◆ Exercise prompt: Look through the records below for the line with "[Build a Library". Return that line and each one after it up to and including the line with "fullstack Medium.com clone", exactly.

*** Extracted records ***

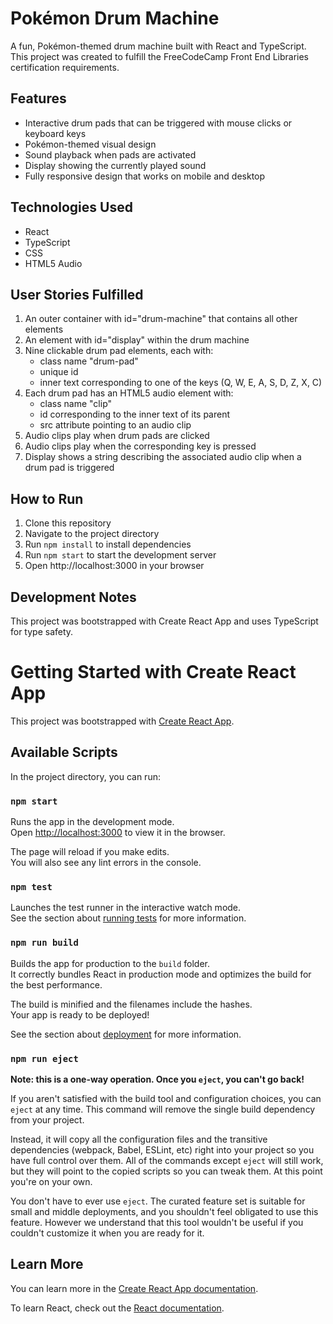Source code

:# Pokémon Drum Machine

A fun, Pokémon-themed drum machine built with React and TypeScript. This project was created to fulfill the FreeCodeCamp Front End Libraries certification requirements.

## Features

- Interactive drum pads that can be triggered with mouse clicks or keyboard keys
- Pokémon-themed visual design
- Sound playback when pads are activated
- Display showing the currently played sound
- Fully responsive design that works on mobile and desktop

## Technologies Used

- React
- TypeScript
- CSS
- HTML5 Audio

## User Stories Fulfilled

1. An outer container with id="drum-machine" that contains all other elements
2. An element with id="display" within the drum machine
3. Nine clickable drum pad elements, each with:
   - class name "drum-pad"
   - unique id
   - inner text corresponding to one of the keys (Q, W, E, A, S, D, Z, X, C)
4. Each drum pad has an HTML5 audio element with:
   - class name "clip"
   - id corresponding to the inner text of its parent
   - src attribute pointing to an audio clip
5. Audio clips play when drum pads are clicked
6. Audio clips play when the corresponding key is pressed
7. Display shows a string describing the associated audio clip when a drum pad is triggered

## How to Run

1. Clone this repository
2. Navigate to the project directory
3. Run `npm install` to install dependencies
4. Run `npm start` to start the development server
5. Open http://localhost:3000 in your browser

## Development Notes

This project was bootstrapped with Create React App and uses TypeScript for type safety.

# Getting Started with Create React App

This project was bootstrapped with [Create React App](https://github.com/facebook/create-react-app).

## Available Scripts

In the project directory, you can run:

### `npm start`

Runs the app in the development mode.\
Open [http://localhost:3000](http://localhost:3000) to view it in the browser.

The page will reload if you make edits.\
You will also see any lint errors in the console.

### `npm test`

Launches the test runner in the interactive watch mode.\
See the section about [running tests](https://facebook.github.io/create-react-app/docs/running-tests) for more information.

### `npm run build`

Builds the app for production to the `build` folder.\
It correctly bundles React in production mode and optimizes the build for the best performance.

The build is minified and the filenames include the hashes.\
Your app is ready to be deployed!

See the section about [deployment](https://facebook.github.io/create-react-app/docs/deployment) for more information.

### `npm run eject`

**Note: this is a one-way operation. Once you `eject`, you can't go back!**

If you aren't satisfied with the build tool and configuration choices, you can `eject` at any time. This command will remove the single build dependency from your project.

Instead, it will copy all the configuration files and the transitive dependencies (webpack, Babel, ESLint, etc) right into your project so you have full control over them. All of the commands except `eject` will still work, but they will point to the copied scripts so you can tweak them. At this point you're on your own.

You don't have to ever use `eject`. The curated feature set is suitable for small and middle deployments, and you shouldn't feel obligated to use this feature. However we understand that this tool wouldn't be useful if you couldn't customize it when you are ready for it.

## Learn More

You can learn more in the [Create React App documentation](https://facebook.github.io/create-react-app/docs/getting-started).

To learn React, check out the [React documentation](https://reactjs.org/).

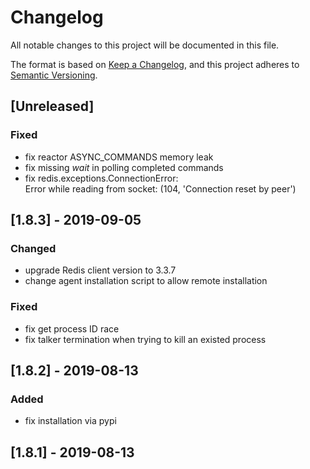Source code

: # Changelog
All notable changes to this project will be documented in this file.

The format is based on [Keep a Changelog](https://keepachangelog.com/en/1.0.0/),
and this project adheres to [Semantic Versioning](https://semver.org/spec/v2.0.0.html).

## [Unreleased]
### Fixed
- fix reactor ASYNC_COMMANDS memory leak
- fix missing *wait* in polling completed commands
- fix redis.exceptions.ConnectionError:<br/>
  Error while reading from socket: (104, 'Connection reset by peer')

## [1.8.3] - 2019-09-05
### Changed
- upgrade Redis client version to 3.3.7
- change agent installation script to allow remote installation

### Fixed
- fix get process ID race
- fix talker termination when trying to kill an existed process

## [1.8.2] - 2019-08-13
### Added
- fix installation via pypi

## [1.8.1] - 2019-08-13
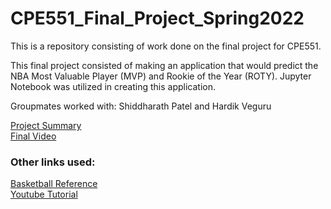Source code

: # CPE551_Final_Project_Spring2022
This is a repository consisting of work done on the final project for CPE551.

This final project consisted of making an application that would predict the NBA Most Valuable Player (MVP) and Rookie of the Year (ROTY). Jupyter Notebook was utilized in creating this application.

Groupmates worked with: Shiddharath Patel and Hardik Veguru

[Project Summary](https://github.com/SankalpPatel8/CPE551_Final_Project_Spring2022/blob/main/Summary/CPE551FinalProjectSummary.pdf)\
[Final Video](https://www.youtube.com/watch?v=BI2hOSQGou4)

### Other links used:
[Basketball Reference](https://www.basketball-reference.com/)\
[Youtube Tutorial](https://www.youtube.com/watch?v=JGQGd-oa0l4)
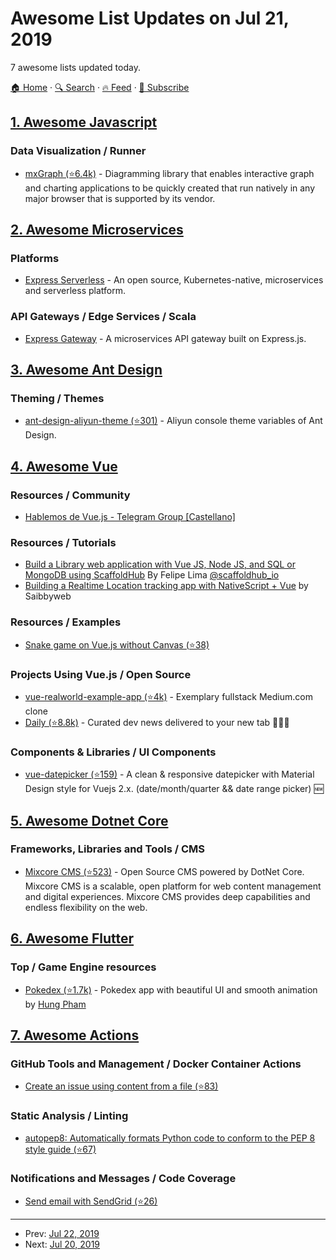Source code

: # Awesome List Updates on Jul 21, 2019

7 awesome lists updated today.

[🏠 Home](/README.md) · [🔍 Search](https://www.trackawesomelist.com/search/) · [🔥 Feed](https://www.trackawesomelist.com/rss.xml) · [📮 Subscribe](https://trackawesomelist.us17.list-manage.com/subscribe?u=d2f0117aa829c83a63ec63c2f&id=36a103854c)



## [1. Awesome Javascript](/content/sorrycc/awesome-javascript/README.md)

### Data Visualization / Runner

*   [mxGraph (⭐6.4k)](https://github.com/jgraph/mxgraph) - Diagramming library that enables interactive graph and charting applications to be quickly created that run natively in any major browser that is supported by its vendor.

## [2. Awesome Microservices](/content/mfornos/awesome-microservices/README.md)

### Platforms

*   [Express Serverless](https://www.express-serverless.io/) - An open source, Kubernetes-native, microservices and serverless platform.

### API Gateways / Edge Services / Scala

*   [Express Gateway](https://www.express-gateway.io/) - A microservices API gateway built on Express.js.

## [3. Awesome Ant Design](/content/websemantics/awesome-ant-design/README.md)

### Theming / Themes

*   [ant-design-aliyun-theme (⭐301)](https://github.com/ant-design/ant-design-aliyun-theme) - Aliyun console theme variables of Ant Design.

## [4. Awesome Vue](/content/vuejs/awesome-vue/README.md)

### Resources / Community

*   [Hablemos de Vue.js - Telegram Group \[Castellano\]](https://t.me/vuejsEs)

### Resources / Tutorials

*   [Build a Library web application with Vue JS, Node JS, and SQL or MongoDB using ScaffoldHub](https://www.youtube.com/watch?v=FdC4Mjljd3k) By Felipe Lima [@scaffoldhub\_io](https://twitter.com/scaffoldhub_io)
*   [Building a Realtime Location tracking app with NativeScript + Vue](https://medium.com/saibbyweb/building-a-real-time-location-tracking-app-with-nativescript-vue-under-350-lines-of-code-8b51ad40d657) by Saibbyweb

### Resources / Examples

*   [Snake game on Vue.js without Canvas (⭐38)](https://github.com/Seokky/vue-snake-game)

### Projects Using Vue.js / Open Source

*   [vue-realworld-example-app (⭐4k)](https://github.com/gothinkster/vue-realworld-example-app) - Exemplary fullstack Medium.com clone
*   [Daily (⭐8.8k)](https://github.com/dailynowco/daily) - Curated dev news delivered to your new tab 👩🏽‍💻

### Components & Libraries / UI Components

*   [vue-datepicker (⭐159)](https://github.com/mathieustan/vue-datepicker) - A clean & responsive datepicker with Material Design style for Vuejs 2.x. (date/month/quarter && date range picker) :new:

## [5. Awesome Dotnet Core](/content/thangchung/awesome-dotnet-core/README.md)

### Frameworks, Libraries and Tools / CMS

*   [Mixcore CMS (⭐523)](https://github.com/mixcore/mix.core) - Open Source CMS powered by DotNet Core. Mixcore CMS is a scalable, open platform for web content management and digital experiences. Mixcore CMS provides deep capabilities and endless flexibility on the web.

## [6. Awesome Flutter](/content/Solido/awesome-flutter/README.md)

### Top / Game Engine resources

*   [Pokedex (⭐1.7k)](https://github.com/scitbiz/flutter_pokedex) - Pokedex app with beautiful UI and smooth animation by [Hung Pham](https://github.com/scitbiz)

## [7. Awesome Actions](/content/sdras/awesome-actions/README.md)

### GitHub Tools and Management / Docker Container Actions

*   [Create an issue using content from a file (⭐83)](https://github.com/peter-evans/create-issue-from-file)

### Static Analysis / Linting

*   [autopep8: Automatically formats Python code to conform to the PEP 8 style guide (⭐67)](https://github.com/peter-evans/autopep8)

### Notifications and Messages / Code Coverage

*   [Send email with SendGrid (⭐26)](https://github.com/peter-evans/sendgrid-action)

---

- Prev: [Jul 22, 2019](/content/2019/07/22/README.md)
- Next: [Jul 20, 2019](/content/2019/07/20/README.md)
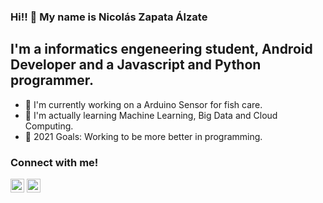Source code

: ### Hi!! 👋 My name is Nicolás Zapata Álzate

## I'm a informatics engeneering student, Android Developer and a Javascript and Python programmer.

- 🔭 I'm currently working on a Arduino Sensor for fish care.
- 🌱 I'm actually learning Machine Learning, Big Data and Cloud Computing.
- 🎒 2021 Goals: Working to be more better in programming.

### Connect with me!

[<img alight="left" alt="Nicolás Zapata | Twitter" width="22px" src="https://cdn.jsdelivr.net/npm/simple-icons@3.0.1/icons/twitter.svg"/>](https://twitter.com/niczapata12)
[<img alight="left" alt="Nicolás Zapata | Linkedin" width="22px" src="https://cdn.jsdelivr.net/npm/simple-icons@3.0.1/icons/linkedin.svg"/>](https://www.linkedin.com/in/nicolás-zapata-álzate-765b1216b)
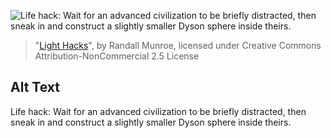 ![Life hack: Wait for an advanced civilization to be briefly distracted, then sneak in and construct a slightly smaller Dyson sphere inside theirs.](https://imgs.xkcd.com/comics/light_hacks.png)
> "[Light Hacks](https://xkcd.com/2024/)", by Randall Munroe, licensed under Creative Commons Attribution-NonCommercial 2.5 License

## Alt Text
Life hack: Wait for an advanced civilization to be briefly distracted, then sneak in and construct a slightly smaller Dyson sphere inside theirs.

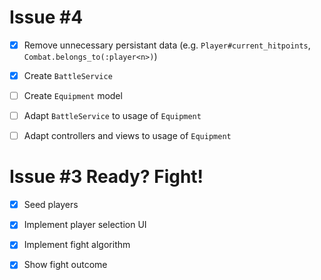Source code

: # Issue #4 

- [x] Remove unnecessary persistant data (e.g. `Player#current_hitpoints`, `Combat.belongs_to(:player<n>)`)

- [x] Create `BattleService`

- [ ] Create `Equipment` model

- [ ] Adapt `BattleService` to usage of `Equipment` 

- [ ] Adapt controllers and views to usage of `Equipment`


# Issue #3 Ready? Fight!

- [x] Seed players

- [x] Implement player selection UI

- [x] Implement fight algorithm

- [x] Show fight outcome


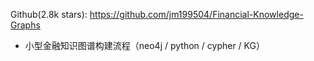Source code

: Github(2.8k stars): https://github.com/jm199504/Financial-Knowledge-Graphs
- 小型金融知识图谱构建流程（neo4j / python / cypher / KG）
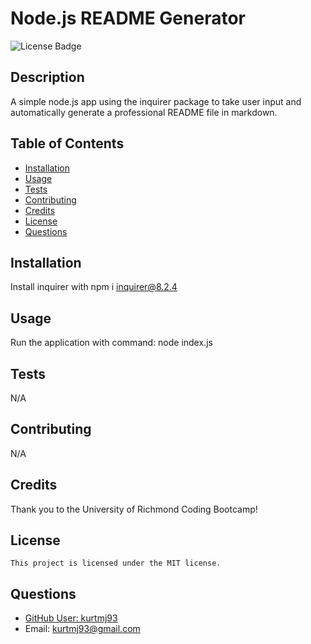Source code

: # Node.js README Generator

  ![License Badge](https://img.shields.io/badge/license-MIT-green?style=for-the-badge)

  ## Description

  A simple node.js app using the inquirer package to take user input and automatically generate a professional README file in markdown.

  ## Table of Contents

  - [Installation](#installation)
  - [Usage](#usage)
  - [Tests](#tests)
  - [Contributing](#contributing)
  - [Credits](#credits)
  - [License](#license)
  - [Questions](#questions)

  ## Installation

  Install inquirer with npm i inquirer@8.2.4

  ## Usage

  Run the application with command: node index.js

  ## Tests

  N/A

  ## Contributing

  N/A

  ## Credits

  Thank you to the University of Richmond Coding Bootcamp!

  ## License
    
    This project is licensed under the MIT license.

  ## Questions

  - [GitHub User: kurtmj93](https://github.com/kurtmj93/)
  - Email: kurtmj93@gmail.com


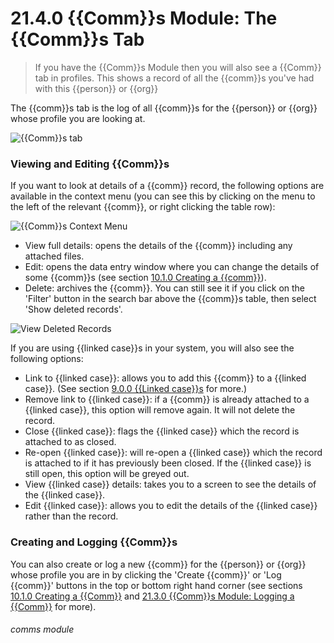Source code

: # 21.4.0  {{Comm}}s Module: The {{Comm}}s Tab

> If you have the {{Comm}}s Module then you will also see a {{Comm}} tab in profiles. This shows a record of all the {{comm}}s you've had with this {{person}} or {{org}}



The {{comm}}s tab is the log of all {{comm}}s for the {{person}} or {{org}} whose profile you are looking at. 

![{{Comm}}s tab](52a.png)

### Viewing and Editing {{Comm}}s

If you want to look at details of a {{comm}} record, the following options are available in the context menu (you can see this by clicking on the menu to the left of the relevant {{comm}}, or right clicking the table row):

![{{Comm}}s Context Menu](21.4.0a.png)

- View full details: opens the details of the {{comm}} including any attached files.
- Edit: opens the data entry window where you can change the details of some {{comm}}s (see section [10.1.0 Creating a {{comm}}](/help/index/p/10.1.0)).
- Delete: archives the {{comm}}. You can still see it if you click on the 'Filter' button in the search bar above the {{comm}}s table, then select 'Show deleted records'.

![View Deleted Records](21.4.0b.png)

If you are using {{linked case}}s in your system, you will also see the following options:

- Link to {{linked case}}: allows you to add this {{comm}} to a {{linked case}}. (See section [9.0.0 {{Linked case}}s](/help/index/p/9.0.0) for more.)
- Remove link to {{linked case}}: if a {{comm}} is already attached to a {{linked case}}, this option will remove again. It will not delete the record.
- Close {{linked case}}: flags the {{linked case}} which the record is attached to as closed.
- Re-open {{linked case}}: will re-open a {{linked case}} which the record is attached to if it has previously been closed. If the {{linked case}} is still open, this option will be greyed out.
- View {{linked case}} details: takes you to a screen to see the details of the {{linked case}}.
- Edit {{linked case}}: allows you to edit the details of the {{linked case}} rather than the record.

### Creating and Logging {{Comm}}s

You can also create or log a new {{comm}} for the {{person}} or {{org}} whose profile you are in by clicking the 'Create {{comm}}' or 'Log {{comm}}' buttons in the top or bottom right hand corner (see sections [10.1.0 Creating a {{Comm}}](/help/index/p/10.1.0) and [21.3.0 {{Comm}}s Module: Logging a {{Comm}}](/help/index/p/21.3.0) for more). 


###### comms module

*** End of Extracted records ***

◆ Exercise solution:
*   [Build a Library web application with Vue JS, Node JS, and SQL or MongoDB using ScaffoldHub](https://www.youtube.com/watch?v=FdC4Mjljd3k) By Felipe Lima [@scaffoldhub\_io](https://twitter.com/scaffoldhub_io)
*   [Building a Realtime Location tracking app with NativeScript + Vue](https://medium.com/saibbyweb/building-a-real-time-location-tracking-app-with-nativescript-vue-under-350-lines-of-code-8b51ad40d657) by Saibbyweb

### Resources / Examples

*   [Snake game on Vue.js without Canvas (⭐38)](https://github.com/Seokky/vue-snake-game)

### Projects Using Vue.js / Open Source

*   [vue-realworld-example-app (⭐4k)](https://github.com/gothinkster/vue-realworld-example-app) - Exemplary fullstack Medium.com clone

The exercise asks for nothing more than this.